***** Dataset excerpts

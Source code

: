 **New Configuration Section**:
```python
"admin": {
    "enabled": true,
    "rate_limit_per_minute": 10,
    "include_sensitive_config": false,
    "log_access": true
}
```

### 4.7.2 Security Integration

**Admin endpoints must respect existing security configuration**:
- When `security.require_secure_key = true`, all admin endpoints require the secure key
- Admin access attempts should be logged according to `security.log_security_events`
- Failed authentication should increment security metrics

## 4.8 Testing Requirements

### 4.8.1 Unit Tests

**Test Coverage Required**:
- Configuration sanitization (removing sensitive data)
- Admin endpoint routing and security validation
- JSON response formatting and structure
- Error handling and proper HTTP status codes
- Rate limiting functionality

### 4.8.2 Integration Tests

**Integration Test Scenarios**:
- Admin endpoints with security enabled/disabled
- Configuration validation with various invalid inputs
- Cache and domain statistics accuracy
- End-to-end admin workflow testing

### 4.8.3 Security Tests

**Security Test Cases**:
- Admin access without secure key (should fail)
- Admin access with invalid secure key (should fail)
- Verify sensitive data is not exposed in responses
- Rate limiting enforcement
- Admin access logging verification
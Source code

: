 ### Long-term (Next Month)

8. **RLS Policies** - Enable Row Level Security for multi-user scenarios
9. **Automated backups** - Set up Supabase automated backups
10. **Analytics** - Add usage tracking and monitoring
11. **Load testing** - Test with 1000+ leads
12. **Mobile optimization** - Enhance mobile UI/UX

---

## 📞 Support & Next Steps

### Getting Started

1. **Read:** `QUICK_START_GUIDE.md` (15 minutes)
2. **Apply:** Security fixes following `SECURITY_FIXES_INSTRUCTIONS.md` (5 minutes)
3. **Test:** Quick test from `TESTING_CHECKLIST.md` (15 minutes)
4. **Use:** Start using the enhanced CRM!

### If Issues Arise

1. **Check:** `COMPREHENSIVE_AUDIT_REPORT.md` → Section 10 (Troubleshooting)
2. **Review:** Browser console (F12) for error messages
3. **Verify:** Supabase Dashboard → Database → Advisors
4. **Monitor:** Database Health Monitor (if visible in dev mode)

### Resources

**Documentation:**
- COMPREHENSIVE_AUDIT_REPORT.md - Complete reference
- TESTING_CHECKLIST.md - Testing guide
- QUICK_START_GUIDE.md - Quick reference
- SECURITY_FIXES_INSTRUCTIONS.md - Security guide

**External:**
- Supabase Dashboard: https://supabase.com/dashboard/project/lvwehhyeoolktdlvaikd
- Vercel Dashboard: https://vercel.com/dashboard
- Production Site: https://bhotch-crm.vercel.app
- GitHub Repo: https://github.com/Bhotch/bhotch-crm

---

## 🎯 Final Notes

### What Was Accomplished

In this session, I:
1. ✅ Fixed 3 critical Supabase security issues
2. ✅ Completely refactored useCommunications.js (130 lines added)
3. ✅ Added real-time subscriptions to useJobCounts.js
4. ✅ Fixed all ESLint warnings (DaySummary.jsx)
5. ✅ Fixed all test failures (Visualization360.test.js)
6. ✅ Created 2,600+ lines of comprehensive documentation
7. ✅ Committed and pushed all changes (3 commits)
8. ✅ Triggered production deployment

**********

Exercise brief
All lines above between those holding "- Admin access with invalid" and "9. **Automated backups**", inclusive, must be set down unchanged, and no other line may be included.

Solution for this exercise
- Admin access with invalid secure key (should fail)
- Verify sensitive data is not exposed in responses
- Rate limiting enforcement
- Admin access logging verification
Source code

: ### Long-term (Next Month)

8. **RLS Policies** - Enable Row Level Security for multi-user scenarios
9. **Automated backups** - Set up Supabase automated backups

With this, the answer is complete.